Self Learning Classification for Degraded Document Images by Sparse Representation Bolan Su1 , Shuangxuan Tian1 , Shijian Lu2 , Thien Anh Dinh1 and Chew Lim Tan1 1 School of Computing, National University of Singapore Computing 1, 13 Computing Drive, Singapore 117417 Email: {subolan,tians,thienanh,tancl}@comp.nus.edu.sg 2 Institute for Infocomm Research 1 Fusionopolis Way, 21-01 Connexis, Singapore 138632 Email:
[email protected] Abstract—Document Image Binarization is a technique to segment text out from the background region of a document image, which is a challenging task due to high intensity variations of the document foreground and background. Recently, a series of document image binarization contests (DIBCOs) had been held that have drawn great research interest in this area.
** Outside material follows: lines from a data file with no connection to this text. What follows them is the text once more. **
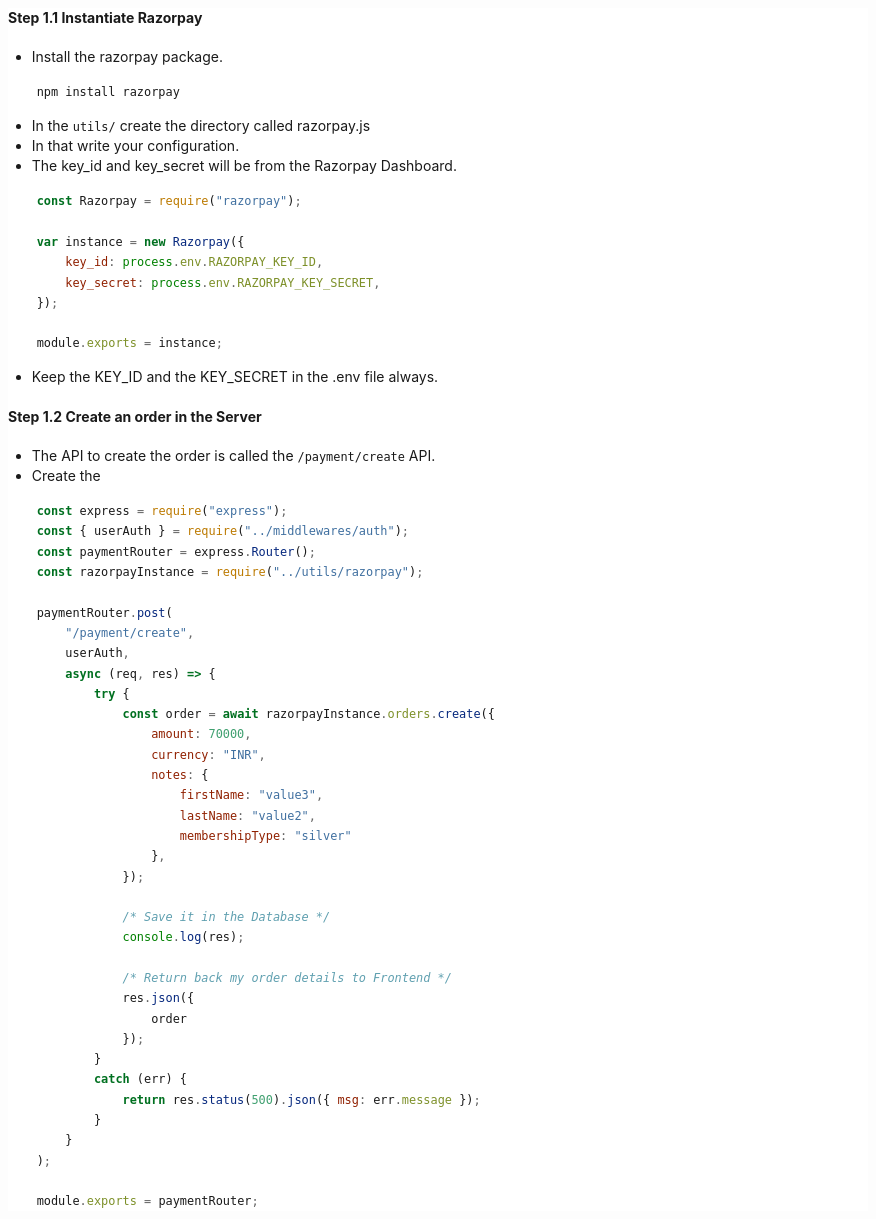 #### Step 1.1 Instantiate Razorpay
- Install the razorpay package.
```cmd
    npm install razorpay 
```
- In the `utils/` create the directory called razorpay.js
- In that write your configuration.
- The key_id and key_secret will be from the Razorpay Dashboard.
```js
    const Razorpay = require("razorpay"); 

    var instance = new Razorpay({
        key_id: process.env.RAZORPAY_KEY_ID,
        key_secret: process.env.RAZORPAY_KEY_SECRET,
    });

    module.exports = instance;
```
- Keep the KEY_ID and the KEY_SECRET in the .env file always.


#### Step 1.2 Create an order in the Server
- The API to create the order is called the `/payment/create` API.
- Create the 
```js
    const express = require("express");
    const { userAuth } = require("../middlewares/auth");
    const paymentRouter = express.Router();
    const razorpayInstance = require("../utils/razorpay");

    paymentRouter.post(
        "/payment/create",
        userAuth,
        async (req, res) => {
            try {
                const order = await razorpayInstance.orders.create({
                    amount: 70000,
                    currency: "INR",
                    notes: {
                        firstName: "value3",
                        lastName: "value2",
                        membershipType: "silver"
                    },
                });

                /* Save it in the Database */
                console.log(res);

                /* Return back my order details to Frontend */
                res.json({
                    order
                });
            }
            catch (err) {
                return res.status(500).json({ msg: err.message });
            }
        }
    );

    module.exports = paymentRouter;
```
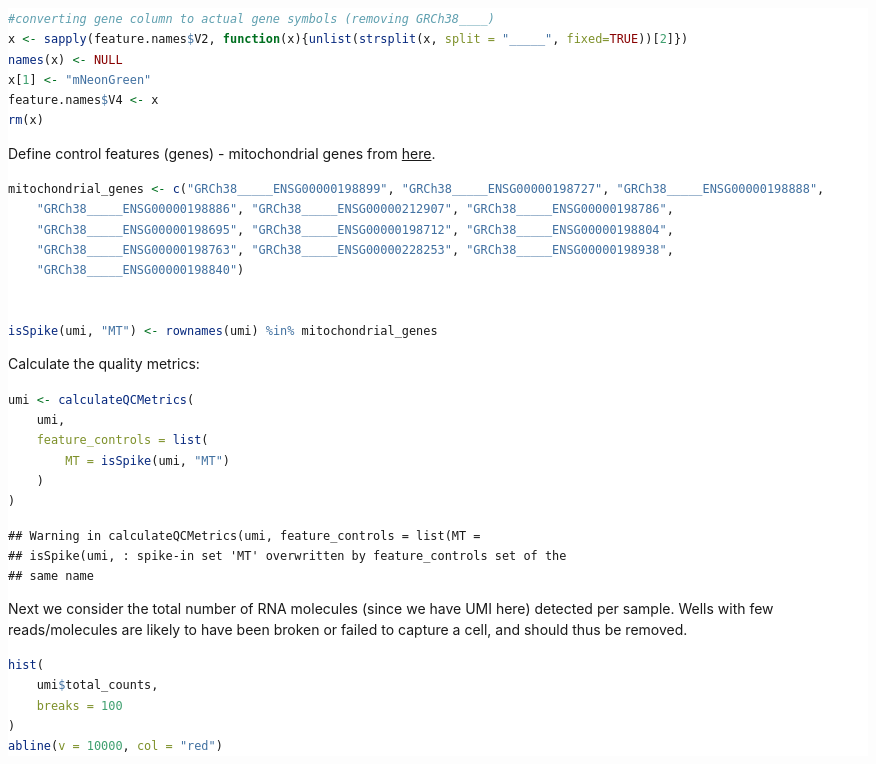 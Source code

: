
 ``` r
#converting gene column to actual gene symbols (removing GRCh38____)
x <- sapply(feature.names$V2, function(x){unlist(strsplit(x, split = "_____", fixed=TRUE))[2]})
names(x) <- NULL
x[1] <- "mNeonGreen"
feature.names$V4 <- x
rm(x)
```

Define control features (genes) - mitochondrial genes from [here](http://jdblischak.github.io/singleCellSeq/analysis/qc-filter-ipsc.html).

``` r
mitochondrial_genes <- c("GRCh38_____ENSG00000198899", "GRCh38_____ENSG00000198727", "GRCh38_____ENSG00000198888",
    "GRCh38_____ENSG00000198886", "GRCh38_____ENSG00000212907", "GRCh38_____ENSG00000198786",
    "GRCh38_____ENSG00000198695", "GRCh38_____ENSG00000198712", "GRCh38_____ENSG00000198804",
    "GRCh38_____ENSG00000198763", "GRCh38_____ENSG00000228253", "GRCh38_____ENSG00000198938",
    "GRCh38_____ENSG00000198840")


isSpike(umi, "MT") <- rownames(umi) %in% mitochondrial_genes
```

Calculate the quality metrics:

``` r
umi <- calculateQCMetrics(
    umi,
    feature_controls = list( 
        MT = isSpike(umi, "MT")
    )
)
```

    ## Warning in calculateQCMetrics(umi, feature_controls = list(MT =
    ## isSpike(umi, : spike-in set 'MT' overwritten by feature_controls set of the
    ## same name

Next we consider the total number of RNA molecules (since we have UMI here) detected per sample. Wells with few reads/molecules are likely to have been broken or failed to capture a cell, and should thus be removed.

``` r
hist(
    umi$total_counts,
    breaks = 100
)
abline(v = 10000, col = "red")
```
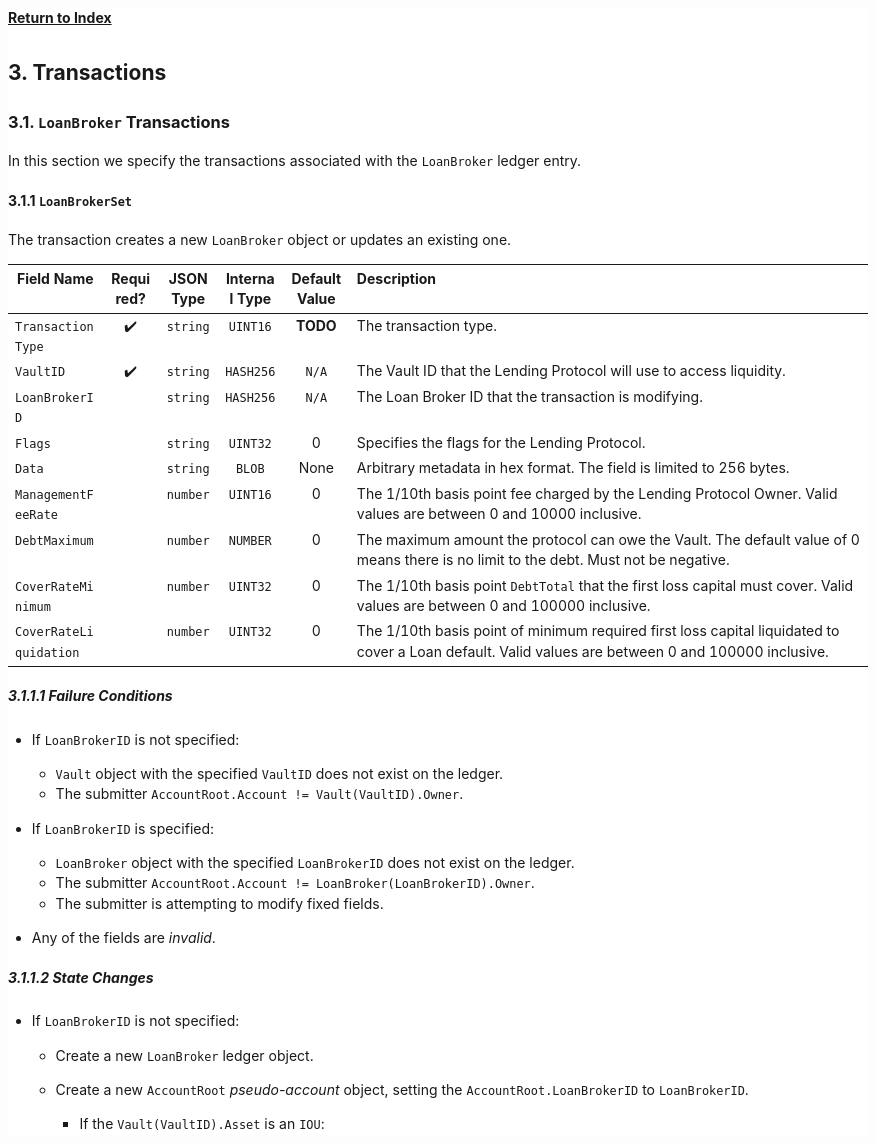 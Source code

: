 [**Return to Index**](#index)

## 3. Transactions

### 3.1. `LoanBroker` Transactions

In this section we specify the transactions associated with the `LoanBroker` ledger entry.

#### 3.1.1 `LoanBrokerSet`

The transaction creates a new `LoanBroker` object or updates an existing one.

| Field Name             |     Required?      | JSON Type | Internal Type | Default Value | Description                                                                                                                                        |
| ---------------------- | :----------------: | :-------: | :-----------: | :-----------: | :------------------------------------------------------------------------------------------------------------------------------------------------- |
| `TransactionType`      | :heavy_check_mark: | `string`  |   `UINT16`    |   **TODO**    | The transaction type.                                                                                                                              |
| `VaultID`              | :heavy_check_mark: | `string`  |   `HASH256`   |     `N/A`     | The Vault ID that the Lending Protocol will use to access liquidity.                                                                               |
| `LoanBrokerID`         |                    | `string`  |   `HASH256`   |     `N/A`     | The Loan Broker ID that the transaction is modifying.                                                                                              |
| `Flags`                |                    | `string`  |   `UINT32`    |       0       | Specifies the flags for the Lending Protocol.                                                                                                      |
| `Data`                 |                    | `string`  |    `BLOB`     |     None      | Arbitrary metadata in hex format. The field is limited to 256 bytes.                                                                               |
| `ManagementFeeRate`    |                    | `number`  |   `UINT16`    |       0       | The 1/10th basis point fee charged by the Lending Protocol Owner. Valid values are between 0 and 10000 inclusive.                                  |
| `DebtMaximum`          |                    | `number`  |   `NUMBER`    |       0       | The maximum amount the protocol can owe the Vault. The default value of 0 means there is no limit to the debt. Must not be negative.               |
| `CoverRateMinimum`     |                    | `number`  |   `UINT32`    |       0       | The 1/10th basis point `DebtTotal` that the first loss capital must cover. Valid values are between 0 and 100000 inclusive.                        |
| `CoverRateLiquidation` |                    | `number`  |   `UINT32`    |       0       | The 1/10th basis point of minimum required first loss capital liquidated to cover a Loan default. Valid values are between 0 and 100000 inclusive. |

##### 3.1.1.1 Failure Conditions

- If `LoanBrokerID` is not specified:

  - `Vault` object with the specified `VaultID` does not exist on the ledger.
  - The submitter `AccountRoot.Account != Vault(VaultID).Owner`.

- If `LoanBrokerID` is specified:

  - `LoanBroker` object with the specified `LoanBrokerID` does not exist on the ledger.
  - The submitter `AccountRoot.Account != LoanBroker(LoanBrokerID).Owner`.
  - The submitter is attempting to modify fixed fields.

- Any of the fields are _invalid_.

##### 3.1.1.2 State Changes

- If `LoanBrokerID` is not specified:

  - Create a new `LoanBroker` ledger object.

  - Create a new `AccountRoot` _pseudo-account_ object, setting the `AccountRoot.LoanBrokerID` to `LoanBrokerID`.

    - If the `Vault(VaultID).Asset` is an `IOU`:
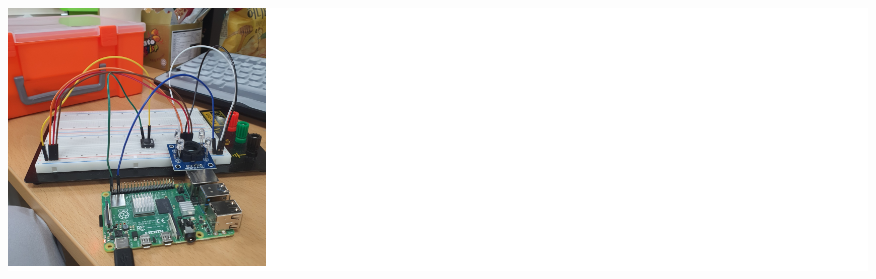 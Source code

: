 <img src = "https://github.com/hyojin-park24/MiniProject_SimpleMRP/blob/main/images/ras1.jpg" width="30%" height="30%">    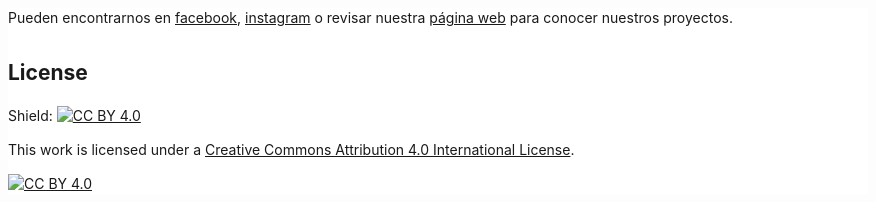 Pueden encontrarnos en [facebook](https://www.facebook.com/fablabudechile/), [instagram](www.instagram.com/fablabudechile) o revisar nuestra [página web](www.fablab.uchile.cl) para conocer nuestros proyectos.

[last-version]: https://github.com/FabLabUChile/fabuchile-face-shield/tree/master/cad/v5

## License

Shield: [![CC BY 4.0][cc-by-shield]][cc-by]

This work is licensed under a [Creative Commons Attribution 4.0 International
License][cc-by].

[![CC BY 4.0][cc-by-image]][cc-by]

[cc-by]: http://creativecommons.org/licenses/by/4.0/
[cc-by-image]: https://i.creativecommons.org/l/by/4.0/88x31.png
[cc-by-shield]: https://img.shields.io/badge/License-CC%20BY%204.0-lightgrey.svg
Several document binarization techniques have been proposed and achieve great performance on the contest datasets. However, those proposed techniques may not perform well on all kinds of degraded document images because it is difficult to design a classification method that correctly models the nonuniform degraded document background and text foreground simultaneously. In this paper, we propose a self learning classification framework that combines binary outputs of different binarization methods. The proposed framework makes used of the sparse representation to re-classify the document pixels and produces a better binary results. The experimental results on the recent DIBCO contests show the great performance and robustness of our proposed framework on different kinds of degraded document images.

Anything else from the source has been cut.